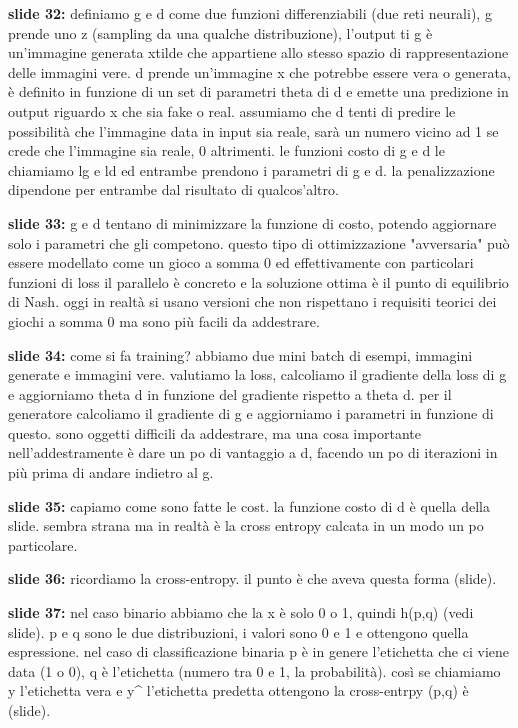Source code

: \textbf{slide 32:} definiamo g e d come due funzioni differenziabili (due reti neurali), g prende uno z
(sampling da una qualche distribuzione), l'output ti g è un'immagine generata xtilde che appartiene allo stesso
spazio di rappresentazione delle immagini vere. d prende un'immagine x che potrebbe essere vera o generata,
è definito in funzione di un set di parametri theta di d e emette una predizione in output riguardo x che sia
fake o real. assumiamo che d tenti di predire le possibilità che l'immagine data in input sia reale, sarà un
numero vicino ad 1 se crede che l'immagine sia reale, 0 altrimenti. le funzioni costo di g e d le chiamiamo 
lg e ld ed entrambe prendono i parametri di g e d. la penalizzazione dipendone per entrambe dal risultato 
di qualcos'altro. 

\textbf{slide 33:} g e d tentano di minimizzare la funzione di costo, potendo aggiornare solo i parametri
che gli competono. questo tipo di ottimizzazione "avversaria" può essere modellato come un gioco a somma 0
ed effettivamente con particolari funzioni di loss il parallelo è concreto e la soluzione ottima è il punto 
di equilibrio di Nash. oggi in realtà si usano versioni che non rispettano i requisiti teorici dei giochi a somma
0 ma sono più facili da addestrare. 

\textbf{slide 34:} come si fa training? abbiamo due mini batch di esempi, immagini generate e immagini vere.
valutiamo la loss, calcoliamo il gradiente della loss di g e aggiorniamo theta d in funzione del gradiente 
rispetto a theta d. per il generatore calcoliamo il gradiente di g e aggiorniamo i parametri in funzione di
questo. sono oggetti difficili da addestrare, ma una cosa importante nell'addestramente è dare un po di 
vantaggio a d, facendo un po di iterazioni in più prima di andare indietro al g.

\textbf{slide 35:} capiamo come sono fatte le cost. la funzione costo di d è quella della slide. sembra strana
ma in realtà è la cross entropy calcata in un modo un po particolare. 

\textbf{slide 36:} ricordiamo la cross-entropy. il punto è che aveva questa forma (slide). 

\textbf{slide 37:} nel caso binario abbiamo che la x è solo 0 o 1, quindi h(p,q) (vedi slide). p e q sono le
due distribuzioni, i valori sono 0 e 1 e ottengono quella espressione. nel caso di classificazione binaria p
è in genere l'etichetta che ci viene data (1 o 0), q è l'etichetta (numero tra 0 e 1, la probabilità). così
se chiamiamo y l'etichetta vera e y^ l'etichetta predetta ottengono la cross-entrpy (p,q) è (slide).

-.-.-

WORK TO COMPLETE:
For the material above, the answer must be only the number of lines holding the word "aggiorniamo".

RESPONSE TO THE EXERCISE:
2